Dopo il caffè facciamo due chiacchiere e il tempo scorre gradevolmente, la nonna sembra assopita e dopo un po’ il padre di Paola si assenta, quindi torna. Poco dopo anche la mamma di Paola si assenta e poi torna. Allora si assenta Paola, che poi torna ma a quel punto mi assento io, e io non lo so che cosa si sono assentati a fare, gli altri, ma io mi sono assentato per un motivo molto preciso: guadagnare celermente il cosiddetto vaso di maiolica, dove poi mi siedo e assisto con un qual certo sbigottimento a quella che sembra la totale liquefazione di ciò che un tempo stava più o meno solidamente al mio interno, quindi torno di là e trovo tutti seduti da qualche parte, ma con certe facce… e tutti che si massaggiano debolmente la pancia e si lamentano producendo il suono sommesso ma nervoso di un gatto in attesa di essere palpato dal veterinario, e anch’io subito dopo comincio a lamentarmi, a tenermi un po’ la pancia con le mani per via di certi dolorini, che poi diventano dolori, e anche gli altri probabilmente dai dolorini passano ai dolori, e allora ci pieghiamo tutti su noi stessi, poi ci inginocchiamo, poi ci adagiamo sul pavimento dicendo «Ohi ohi…», tutti tranne la vecchina, la nonna di Paola, che se ne sta in piedi tranquilla, minuta com’è, bella massiccia, lei, una roccia, sana, fresca, rosa e paffuta, centoquattro anni e non sentirli, lì che ci osserva silenziosa.
«Signora…» le dico afferrandole una caviglia, «ma… ma perché lei… perché lei non sta male?

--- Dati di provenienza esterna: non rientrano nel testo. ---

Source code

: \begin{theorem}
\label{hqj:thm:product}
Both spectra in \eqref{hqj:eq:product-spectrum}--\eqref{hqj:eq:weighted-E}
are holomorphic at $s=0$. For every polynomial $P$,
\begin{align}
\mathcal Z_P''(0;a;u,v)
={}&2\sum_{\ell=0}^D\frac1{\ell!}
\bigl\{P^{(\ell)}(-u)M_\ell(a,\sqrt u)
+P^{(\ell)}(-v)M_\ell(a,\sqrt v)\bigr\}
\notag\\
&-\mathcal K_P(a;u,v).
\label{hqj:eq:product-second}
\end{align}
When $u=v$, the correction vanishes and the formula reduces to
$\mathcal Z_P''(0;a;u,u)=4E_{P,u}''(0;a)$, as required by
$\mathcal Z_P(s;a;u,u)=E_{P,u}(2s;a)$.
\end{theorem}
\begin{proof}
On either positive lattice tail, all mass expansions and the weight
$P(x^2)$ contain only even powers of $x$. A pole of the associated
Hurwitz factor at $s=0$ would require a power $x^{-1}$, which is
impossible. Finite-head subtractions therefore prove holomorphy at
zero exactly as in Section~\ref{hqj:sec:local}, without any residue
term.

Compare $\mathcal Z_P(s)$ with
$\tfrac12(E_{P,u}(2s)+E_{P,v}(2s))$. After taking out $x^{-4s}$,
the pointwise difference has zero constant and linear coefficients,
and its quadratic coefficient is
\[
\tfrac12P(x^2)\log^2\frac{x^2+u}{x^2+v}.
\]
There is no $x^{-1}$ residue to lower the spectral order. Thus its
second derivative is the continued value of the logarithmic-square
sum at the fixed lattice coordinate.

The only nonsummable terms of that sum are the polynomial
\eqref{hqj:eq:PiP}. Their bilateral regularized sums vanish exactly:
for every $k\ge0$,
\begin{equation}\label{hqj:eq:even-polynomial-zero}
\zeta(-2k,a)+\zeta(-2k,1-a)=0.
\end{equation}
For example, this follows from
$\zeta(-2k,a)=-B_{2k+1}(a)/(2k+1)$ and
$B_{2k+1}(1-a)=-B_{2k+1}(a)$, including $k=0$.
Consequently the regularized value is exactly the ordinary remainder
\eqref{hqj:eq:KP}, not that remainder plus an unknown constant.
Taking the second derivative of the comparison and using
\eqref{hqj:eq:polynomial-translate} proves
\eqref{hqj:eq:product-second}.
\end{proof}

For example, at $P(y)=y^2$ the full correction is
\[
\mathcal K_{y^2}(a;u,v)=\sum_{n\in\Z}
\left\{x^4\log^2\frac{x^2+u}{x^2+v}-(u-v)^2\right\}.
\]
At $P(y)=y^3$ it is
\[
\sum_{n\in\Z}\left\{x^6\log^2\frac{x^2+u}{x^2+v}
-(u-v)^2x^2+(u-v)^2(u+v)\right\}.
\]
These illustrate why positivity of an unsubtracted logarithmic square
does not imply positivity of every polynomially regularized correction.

Non ha mangiato i… i dolcetti?».
«I dolcetti? Nooo…» dice lei liberandosi dalla presa e andando in cucina. Poi, tornando con un’altra ciotola, aggiunge: «Io sono tanto difficile con il mangiare, sai? Da cinquant’anni mangio solo riso in bianco e uova sode, e la sera un frutto».
Detto questo, si china e mi piazza un dolcetto sotto il naso.
«Tieni, mangia» mi dice.
«Veramente non mi sento al massimo» le dico.
«Così mi fai restare male» dice lei, delusa. «Vuoi far piangere la nonna?».
«Ma lei… lei non è mia nonna» dico con un fil di voce.
«Fai contenta la nonna» dice lei cercando di infilarmi in bocca il dolcetto, «li ho fatti per te».
«E va bene,» farfuglio, «tanto ormai…», e lascio che la nonna di Paola mi infili in bocca il dolcetto. Poi mi sorride e, dopo aver preso un altro dolcetto dalla ciotola, me lo spreme in bocca e dice: «Bravo, mi dai soddisfazione».